Task brief
Please print the records below exactly as they are written.

[Source texts of formatted documents]
*** Begin section ***
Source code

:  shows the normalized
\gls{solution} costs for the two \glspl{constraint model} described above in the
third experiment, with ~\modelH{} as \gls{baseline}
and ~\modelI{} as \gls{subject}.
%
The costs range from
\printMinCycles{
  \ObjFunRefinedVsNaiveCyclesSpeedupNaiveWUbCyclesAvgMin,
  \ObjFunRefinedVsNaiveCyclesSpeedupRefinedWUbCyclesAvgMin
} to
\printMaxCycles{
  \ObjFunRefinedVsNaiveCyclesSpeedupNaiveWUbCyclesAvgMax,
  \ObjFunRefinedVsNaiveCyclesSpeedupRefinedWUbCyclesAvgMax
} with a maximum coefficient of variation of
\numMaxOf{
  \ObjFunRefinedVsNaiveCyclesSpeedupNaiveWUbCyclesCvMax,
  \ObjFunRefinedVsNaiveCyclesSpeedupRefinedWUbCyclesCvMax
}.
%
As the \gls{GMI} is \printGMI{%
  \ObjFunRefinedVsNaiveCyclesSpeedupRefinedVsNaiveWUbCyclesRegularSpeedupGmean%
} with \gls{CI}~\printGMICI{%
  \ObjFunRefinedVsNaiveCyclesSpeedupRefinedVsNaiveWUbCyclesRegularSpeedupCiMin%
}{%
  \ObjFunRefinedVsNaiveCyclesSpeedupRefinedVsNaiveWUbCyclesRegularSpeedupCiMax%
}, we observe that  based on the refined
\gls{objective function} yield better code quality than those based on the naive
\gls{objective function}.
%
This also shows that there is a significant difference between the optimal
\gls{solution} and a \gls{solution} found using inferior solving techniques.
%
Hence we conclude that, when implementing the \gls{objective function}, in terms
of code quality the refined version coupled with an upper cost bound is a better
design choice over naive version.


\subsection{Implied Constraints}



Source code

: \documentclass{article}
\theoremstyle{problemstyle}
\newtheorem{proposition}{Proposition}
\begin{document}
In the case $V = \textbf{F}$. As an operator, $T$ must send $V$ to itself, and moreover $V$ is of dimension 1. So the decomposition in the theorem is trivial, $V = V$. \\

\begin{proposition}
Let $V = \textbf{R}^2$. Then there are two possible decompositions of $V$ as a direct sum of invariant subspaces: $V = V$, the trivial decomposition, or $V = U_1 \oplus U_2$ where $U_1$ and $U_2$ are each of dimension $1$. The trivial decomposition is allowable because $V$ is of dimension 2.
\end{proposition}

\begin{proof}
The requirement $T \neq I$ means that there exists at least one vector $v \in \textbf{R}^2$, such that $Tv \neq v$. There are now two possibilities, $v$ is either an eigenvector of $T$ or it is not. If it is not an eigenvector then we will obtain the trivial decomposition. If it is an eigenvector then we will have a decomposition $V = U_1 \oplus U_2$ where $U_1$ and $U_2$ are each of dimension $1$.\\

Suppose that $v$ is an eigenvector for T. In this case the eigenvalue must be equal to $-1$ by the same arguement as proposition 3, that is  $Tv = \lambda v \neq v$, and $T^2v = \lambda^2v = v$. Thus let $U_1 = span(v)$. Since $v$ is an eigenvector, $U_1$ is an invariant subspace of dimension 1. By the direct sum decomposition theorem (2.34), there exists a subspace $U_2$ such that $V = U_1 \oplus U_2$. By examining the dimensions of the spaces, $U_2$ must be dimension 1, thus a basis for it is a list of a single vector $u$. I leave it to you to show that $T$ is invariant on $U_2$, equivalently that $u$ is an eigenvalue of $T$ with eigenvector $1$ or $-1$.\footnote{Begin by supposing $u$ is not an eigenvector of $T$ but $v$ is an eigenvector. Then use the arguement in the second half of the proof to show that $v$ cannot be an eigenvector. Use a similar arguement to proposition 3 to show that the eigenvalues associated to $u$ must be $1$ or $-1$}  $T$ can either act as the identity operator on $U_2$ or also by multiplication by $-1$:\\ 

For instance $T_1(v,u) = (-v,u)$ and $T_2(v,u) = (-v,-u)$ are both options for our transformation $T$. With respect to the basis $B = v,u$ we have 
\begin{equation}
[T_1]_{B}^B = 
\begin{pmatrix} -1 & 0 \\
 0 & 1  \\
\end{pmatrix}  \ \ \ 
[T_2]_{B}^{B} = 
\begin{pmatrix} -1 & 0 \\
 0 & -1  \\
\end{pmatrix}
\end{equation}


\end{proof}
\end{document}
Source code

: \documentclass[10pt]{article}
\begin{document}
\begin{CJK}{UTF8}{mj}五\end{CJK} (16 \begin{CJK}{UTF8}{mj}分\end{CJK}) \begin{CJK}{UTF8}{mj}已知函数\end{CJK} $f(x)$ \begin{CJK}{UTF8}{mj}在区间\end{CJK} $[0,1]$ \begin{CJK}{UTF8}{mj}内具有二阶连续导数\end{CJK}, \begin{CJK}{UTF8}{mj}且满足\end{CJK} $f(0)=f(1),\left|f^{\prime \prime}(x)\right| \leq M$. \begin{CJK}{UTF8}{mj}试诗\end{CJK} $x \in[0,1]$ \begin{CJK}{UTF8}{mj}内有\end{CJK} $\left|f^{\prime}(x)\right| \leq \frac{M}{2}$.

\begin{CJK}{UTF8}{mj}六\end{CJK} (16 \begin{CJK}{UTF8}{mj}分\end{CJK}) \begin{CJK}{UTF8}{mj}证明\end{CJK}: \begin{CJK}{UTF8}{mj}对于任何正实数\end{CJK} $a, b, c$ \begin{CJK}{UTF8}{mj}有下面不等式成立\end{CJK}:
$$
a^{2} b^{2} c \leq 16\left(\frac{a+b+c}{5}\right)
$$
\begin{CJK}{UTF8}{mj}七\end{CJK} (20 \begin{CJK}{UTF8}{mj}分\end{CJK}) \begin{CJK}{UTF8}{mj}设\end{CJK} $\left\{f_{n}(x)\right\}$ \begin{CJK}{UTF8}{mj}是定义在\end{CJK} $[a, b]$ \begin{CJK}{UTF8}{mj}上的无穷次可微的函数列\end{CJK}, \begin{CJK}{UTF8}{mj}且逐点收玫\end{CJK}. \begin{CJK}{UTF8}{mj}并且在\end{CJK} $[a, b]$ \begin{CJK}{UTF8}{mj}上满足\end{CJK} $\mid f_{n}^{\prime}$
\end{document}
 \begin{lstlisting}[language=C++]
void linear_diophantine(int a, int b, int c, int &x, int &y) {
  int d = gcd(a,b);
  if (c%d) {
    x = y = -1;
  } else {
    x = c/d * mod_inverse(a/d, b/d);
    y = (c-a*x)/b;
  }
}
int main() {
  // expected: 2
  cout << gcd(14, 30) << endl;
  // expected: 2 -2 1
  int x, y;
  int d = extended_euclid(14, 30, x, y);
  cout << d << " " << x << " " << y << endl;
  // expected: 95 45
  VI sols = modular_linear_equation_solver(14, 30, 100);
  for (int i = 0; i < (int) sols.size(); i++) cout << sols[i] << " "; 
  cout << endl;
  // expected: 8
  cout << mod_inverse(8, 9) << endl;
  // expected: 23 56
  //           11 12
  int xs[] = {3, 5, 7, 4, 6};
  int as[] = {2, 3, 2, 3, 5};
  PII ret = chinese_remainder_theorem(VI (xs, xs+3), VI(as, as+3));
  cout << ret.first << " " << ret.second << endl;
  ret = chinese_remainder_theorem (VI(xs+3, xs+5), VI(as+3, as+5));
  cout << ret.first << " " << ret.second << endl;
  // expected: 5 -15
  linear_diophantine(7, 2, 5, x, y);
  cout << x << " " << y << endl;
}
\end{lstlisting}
*** End section ***
Result
Source code

:  shows the normalized
\gls{solution} costs for the two \glspl{constraint model} described above in the
third experiment, with ~\modelH{} as \gls{baseline}
and ~\modelI{} as \gls{subject}.
%
The costs range from
\printMinCycles{
  \ObjFunRefinedVsNaiveCyclesSpeedupNaiveWUbCyclesAvgMin,
  \ObjFunRefinedVsNaiveCyclesSpeedupRefinedWUbCyclesAvgMin
} to
\printMaxCycles{
  \ObjFunRefinedVsNaiveCyclesSpeedupNaiveWUbCyclesAvgMax,
  \ObjFunRefinedVsNaiveCyclesSpeedupRefinedWUbCyclesAvgMax
} with a maximum coefficient of variation of
\numMaxOf{
  \ObjFunRefinedVsNaiveCyclesSpeedupNaiveWUbCyclesCvMax,
  \ObjFunRefinedVsNaiveCyclesSpeedupRefinedWUbCyclesCvMax
}.
%
As the \gls{GMI} is \printGMI{%
  \ObjFunRefinedVsNaiveCyclesSpeedupRefinedVsNaiveWUbCyclesRegularSpeedupGmean%
} with \gls{CI}~\printGMICI{%
  \ObjFunRefinedVsNaiveCyclesSpeedupRefinedVsNaiveWUbCyclesRegularSpeedupCiMin%
}{%
  \ObjFunRefinedVsNaiveCyclesSpeedupRefinedVsNaiveWUbCyclesRegularSpeedupCiMax%
}, we observe that  based on the refined
\gls{objective function} yield better code quality than those based on the naive
\gls{objective function}.
%
This also shows that there is a significant difference between the optimal
\gls{solution} and a \gls{solution} found using inferior solving techniques.
%
Hence we conclude that, when implementing the \gls{objective function}, in terms
of code quality the refined version coupled with an upper cost bound is a better
design choice over naive version.


\subsection{Implied Constraints}



Source code

: \documentclass{article}
\theoremstyle{problemstyle}
\newtheorem{proposition}{Proposition}
\begin{document}
In the case $V = \textbf{F}$. As an operator, $T$ must send $V$ to itself, and moreover $V$ is of dimension 1. So the decomposition in the theorem is trivial, $V = V$. \\

\begin{proposition}
Let $V = \textbf{R}^2$. Then there are two possible decompositions of $V$ as a direct sum of invariant subspaces: $V = V$, the trivial decomposition, or $V = U_1 \oplus U_2$ where $U_1$ and $U_2$ are each of dimension $1$. The trivial decomposition is allowable because $V$ is of dimension 2.
\end{proposition}

\begin{proof}
The requirement $T \neq I$ means that there exists at least one vector $v \in \textbf{R}^2$, such that $Tv \neq v$. There are now two possibilities, $v$ is either an eigenvector of $T$ or it is not. If it is not an eigenvector then we will obtain the trivial decomposition. If it is an eigenvector then we will have a decomposition $V = U_1 \oplus U_2$ where $U_1$ and $U_2$ are each of dimension $1$.\\

Suppose that $v$ is an eigenvector for T. In this case the eigenvalue must be equal to $-1$ by the same arguement as proposition 3, that is  $Tv = \lambda v \neq v$, and $T^2v = \lambda^2v = v$. Thus let $U_1 = span(v)$. Since $v$ is an eigenvector, $U_1$ is an invariant subspace of dimension 1. By the direct sum decomposition theorem (2.34), there exists a subspace $U_2$ such that $V = U_1 \oplus U_2$. By examining the dimensions of the spaces, $U_2$ must be dimension 1, thus a basis for it is a list of a single vector $u$. I leave it to you to show that $T$ is invariant on $U_2$, equivalently that $u$ is an eigenvalue of $T$ with eigenvector $1$ or $-1$.\footnote{Begin by supposing $u$ is not an eigenvector of $T$ but $v$ is an eigenvector. Then use the arguement in the second half of the proof to show that $v$ cannot be an eigenvector. Use a similar arguement to proposition 3 to show that the eigenvalues associated to $u$ must be $1$ or $-1$}  $T$ can either act as the identity operator on $U_2$ or also by multiplication by $-1$:\\ 

For instance $T_1(v,u) = (-v,u)$ and $T_2(v,u) = (-v,-u)$ are both options for our transformation $T$. With respect to the basis $B = v,u$ we have 
\begin{equation}
[T_1]_{B}^B = 
\begin{pmatrix} -1 & 0 \\
 0 & 1  \\
\end{pmatrix}  \ \ \ 
[T_2]_{B}^{B} = 
\begin{pmatrix} -1 & 0 \\
 0 & -1  \\
\end{pmatrix}
\end{equation}


\end{proof}
\end{document}
Source code

: \documentclass[10pt]{article}
\begin{document}
\begin{CJK}{UTF8}{mj}五\end{CJK} (16 \begin{CJK}{UTF8}{mj}分\end{CJK}) \begin{CJK}{UTF8}{mj}已知函数\end{CJK} $f(x)$ \begin{CJK}{UTF8}{mj}在区间\end{CJK} $[0,1]$ \begin{CJK}{UTF8}{mj}内具有二阶连续导数\end{CJK}, \begin{CJK}{UTF8}{mj}且满足\end{CJK} $f(0)=f(1),\left|f^{\prime \prime}(x)\right| \leq M$. \begin{CJK}{UTF8}{mj}试诗\end{CJK} $x \in[0,1]$ \begin{CJK}{UTF8}{mj}内有\end{CJK} $\left|f^{\prime}(x)\right| \leq \frac{M}{2}$.

\begin{CJK}{UTF8}{mj}六\end{CJK} (16 \begin{CJK}{UTF8}{mj}分\end{CJK}) \begin{CJK}{UTF8}{mj}证明\end{CJK}: \begin{CJK}{UTF8}{mj}对于任何正实数\end{CJK} $a, b, c$ \begin{CJK}{UTF8}{mj}有下面不等式成立\end{CJK}:
$$
a^{2} b^{2} c \leq 16\left(\frac{a+b+c}{5}\right)
$$
\begin{CJK}{UTF8}{mj}七\end{CJK} (20 \begin{CJK}{UTF8}{mj}分\end{CJK}) \begin{CJK}{UTF8}{mj}设\end{CJK} $\left\{f_{n}(x)\right\}$ \begin{CJK}{UTF8}{mj}是定义在\end{CJK} $[a, b]$ \begin{CJK}{UTF8}{mj}上的无穷次可微的函数列\end{CJK}, \begin{CJK}{UTF8}{mj}且逐点收玫\end{CJK}. \begin{CJK}{UTF8}{mj}并且在\end{CJK} $[a, b]$ \begin{CJK}{UTF8}{mj}上满足\end{CJK} $\mid f_{n}^{\prime}$
\end{document}
 \begin{lstlisting}[language=C++]
void linear_diophantine(int a, int b, int c, int &x, int &y) {
  int d = gcd(a,b);
  if (c%d) {
    x = y = -1;
  } else {
    x = c/d * mod_inverse(a/d, b/d);
    y = (c-a*x)/b;
  }
}
int main() {
  // expected: 2
  cout << gcd(14, 30) << endl;
  // expected: 2 -2 1
  int x, y;
  int d = extended_euclid(14, 30, x, y);
  cout << d << " " << x << " " << y << endl;
  // expected: 95 45
  VI sols = modular_linear_equation_solver(14, 30, 100);
  for (int i = 0; i < (int) sols.size(); i++) cout << sols[i] << " "; 
  cout << endl;
  // expected: 8
  cout << mod_inverse(8, 9) << endl;
  // expected: 23 56
  //           11 12
  int xs[] = {3, 5, 7, 4, 6};
  int as[] = {2, 3, 2, 3, 5};
  PII ret = chinese_remainder_theorem(VI (xs, xs+3), VI(as, as+3));
  cout << ret.first << " " << ret.second << endl;
  ret = chinese_remainder_theorem (VI(xs+3, xs+5), VI(as+3, as+5));
  cout << ret.first << " " << ret.second << endl;
  // expected: 5 -15
  linear_diophantine(7, 2, 5, x, y);
  cout << x << " " << y << endl;
}
\end{lstlisting}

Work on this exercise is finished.